▸ ASSIGNED TASK: Work through the listing below and state how many of its lines hold the word "Trigger". Give no other output.

▸ RECORDS SUPPLIED:
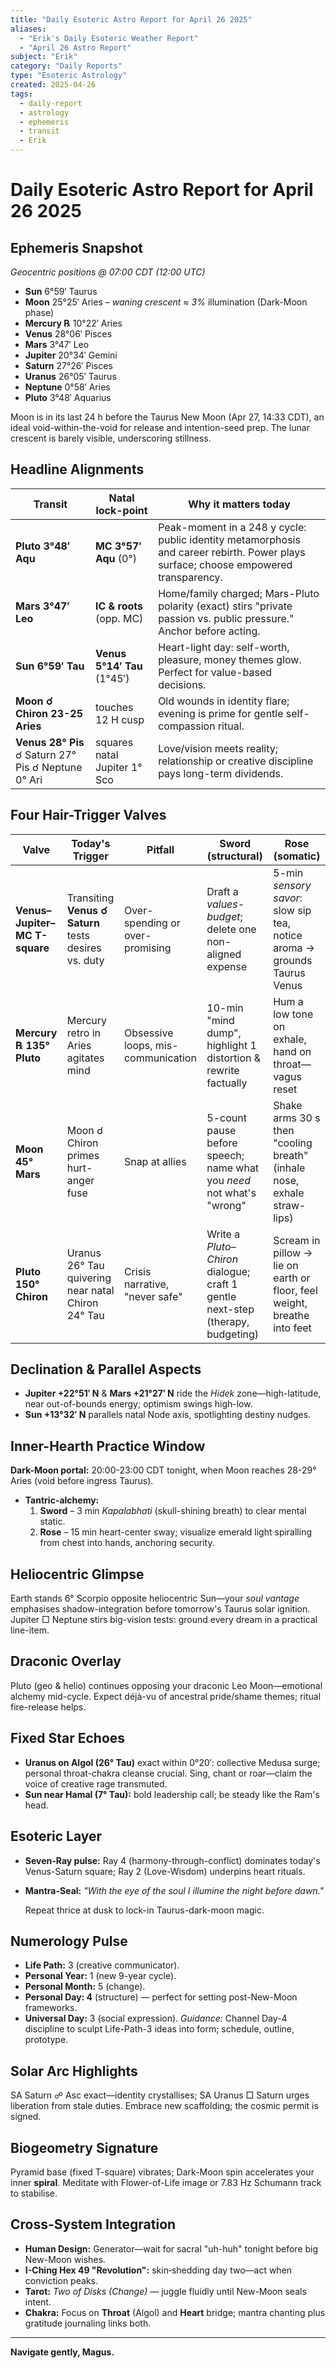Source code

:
 ```yaml
---
title: "Daily Esoteric Astro Report for April 26 2025"
aliases:
  - "Erik's Daily Esoteric Weather Report"
  - "April 26 Astro Report"
subject: "Erik"
category: "Daily Reports"
type: "Esoteric Astrology"
created: 2025-04-26
tags:
  - daily-report
  - astrology
  - ephemeris
  - transit
  - Erik
---
```


# Daily Esoteric Astro Report for April 26 2025

## Ephemeris Snapshot

_Geocentric positions @ 07:00 CDT (12:00 UTC)_

- **Sun** 6°59′ Taurus
- **Moon** 25°25′ Aries – _waning crescent ≈ 3%_ illumination (Dark-Moon phase)
- **Mercury ℞** 10°22′ Aries
- **Venus** 28°06′ Pisces
- **Mars** 3°47′ Leo
- **Jupiter** 20°34′ Gemini
- **Saturn** 27°26′ Pisces
- **Uranus** 26°05′ Taurus
- **Neptune** 0°58′ Aries
- **Pluto** 3°48′ Aquarius 
    
Moon is in its last 24 h before the Taurus New Moon (Apr 27, 14:33 CDT), an ideal void-within-the-void for release and intention-seed prep. The lunar crescent is barely visible, underscoring stillness. 
  
## Headline Alignments

|**Transit**|**Natal lock-point**|**Why it matters today**|
|---|---|---|
|**Pluto 3°48′ Aqu**|**MC 3°57′ Aqu** (0°)|Peak-moment in a 248 y cycle: public identity metamorphosis and career rebirth. Power plays surface; choose empowered transparency.|
|**Mars 3°47′ Leo**|**IC & roots** (opp. MC)|Home/family charged; Mars-Pluto polarity (exact) stirs "private passion vs. public pressure." Anchor before acting.|
|**Sun 6°59′ Tau**|**Venus 5°14′ Tau** (1°45′)|Heart-light day: self-worth, pleasure, money themes glow. Perfect for value-based decisions.|
|**Moon ☌ Chiron 23-25 Aries**|touches 12 H cusp|Old wounds in identity flare; evening is prime for gentle self-compassion ritual.|
|**Venus 28° Pis** ☌ Saturn 27° Pis ☌ Neptune 0° Ari|squares natal Jupiter 1° Sco|Love/vision meets reality; relationship or creative discipline pays long-term dividends.|

## Four Hair-Trigger Valves

|**Valve**|**Today's Trigger**|**Pitfall**|**Sword** **(structural)**|**Rose** **(somatic)**|
|---|---|---|---|---|
|**Venus–Jupiter–MC T-square**|Transiting **Venus ☌ Saturn** tests desires vs. duty|Over-spending or over-promising|Draft a _values-budget_; delete one non-aligned expense|5-min _sensory savor_: slow sip tea, notice aroma → grounds Taurus Venus|
|**Mercury ℞ 135° Pluto**|Mercury retro in Aries agitates mind|Obsessive loops, mis-communication|10-min "mind dump", highlight 1 distortion & rewrite factually|Hum a low tone on exhale, hand on throat—vagus reset|
|**Moon 45° Mars**|Moon ☌ Chiron primes hurt-anger fuse|Snap at allies|5-count pause before speech; name what you _need_ not what's "wrong"|Shake arms 30 s then "cooling breath" (inhale nose, exhale straw-lips)|
|**Pluto 150° Chiron**|Uranus 26° Tau quivering near natal Chiron 24° Tau|Crisis narrative, "never safe"|Write a _Pluto–Chiron_ dialogue; craft 1 gentle next-step (therapy, budgeting)|Scream in pillow → lie on earth or floor, feel weight, breathe into feet|

## Declination & Parallel Aspects

- **Jupiter +22°51′ N** & **Mars +21°27′ N** ride the _Hidek_ zone—high-latitude, near out-of-bounds energy; optimism swings high-low.
- **Sun +13°32′ N** parallels natal Node axis, spotlighting destiny nudges. 

## Inner-Hearth Practice Window

**Dark-Moon portal:** 20:00-23:00 CDT tonight, when Moon reaches 28-29° Aries (void before ingress Taurus).

- **Tantric-alchemy:**
  1. **Sword** – 3 min _Kapalabhati_ (skull-shining breath) to clear mental static.
  2. **Rose** – 15 min heart-center sway; visualize emerald light spiralling from chest into hands, anchoring security.

## Heliocentric Glimpse

Earth stands 6° Scorpio opposite heliocentric Sun—your _soul vantage_ emphasises shadow-integration before tomorrow's Taurus solar ignition. Jupiter □ Neptune stirs big-vision tests: ground every dream in a practical line-item.

## Draconic Overlay

Pluto (geo & helio) continues opposing your draconic Leo Moon—emotional alchemy mid-cycle. Expect déjà-vu of ancestral pride/shame themes; ritual fire-release helps.

## Fixed Star Echoes

- **Uranus on Algol (26° Tau)** exact within 0°20′: collective Medusa surge; personal throat-chakra cleanse crucial. Sing, chant or roar—claim the voice of creative rage transmuted.
- **Sun near Hamal (7° Tau):** bold leadership call; be steady like the Ram's head.

## Esoteric Layer

- **Seven-Ray pulse:** Ray 4 (harmony-through-conflict) dominates today's Venus-Saturn square; Ray 2 (Love-Wisdom) underpins heart rituals.
- **Mantra-Seal:** _"With the eye of the soul I illumine the night before dawn."_
  
  Repeat thrice at dusk to lock-in Taurus-dark-moon magic.

## Numerology Pulse

- **Life Path:** 3 (creative communicator).
- **Personal Year:** 1 (new 9-year cycle).
- **Personal Month:** 5 (change).
- **Personal Day: 4** (structure) — perfect for setting post-New-Moon frameworks.
- **Universal Day:** 3 (social expression). _Guidance:_ Channel Day-4 discipline to sculpt Life-Path-3 ideas into form; schedule, outline, prototype.

## Solar Arc Highlights

SA Saturn ☍ Asc exact—identity crystallises; SA Uranus □ Saturn urges liberation from stale duties. Embrace new scaffolding; the cosmic permit is signed.

## Biogeometry Signature

Pyramid base (fixed T-square) vibrates; Dark-Moon spin accelerates your inner **spiral**. Meditate with Flower-of-Life image or 7.83 Hz Schumann track to stabilise.

## Cross-System Integration

- **Human Design:** Generator—wait for sacral "uh-huh" tonight before big New-Moon wishes.
- **I-Ching Hex 49 "Revolution":** skin‐shedding day two—act when conviction peaks.
- **Tarot:** _Two of Disks (Change)_ — juggle fluidly until New-Moon seals intent.
- **Chakra:** Focus on **Throat** (Algol) and **Heart** bridge; mantra chanting plus gratitude journaling links both.

---

**Navigate gently, Magus.**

▸ RESULT: 2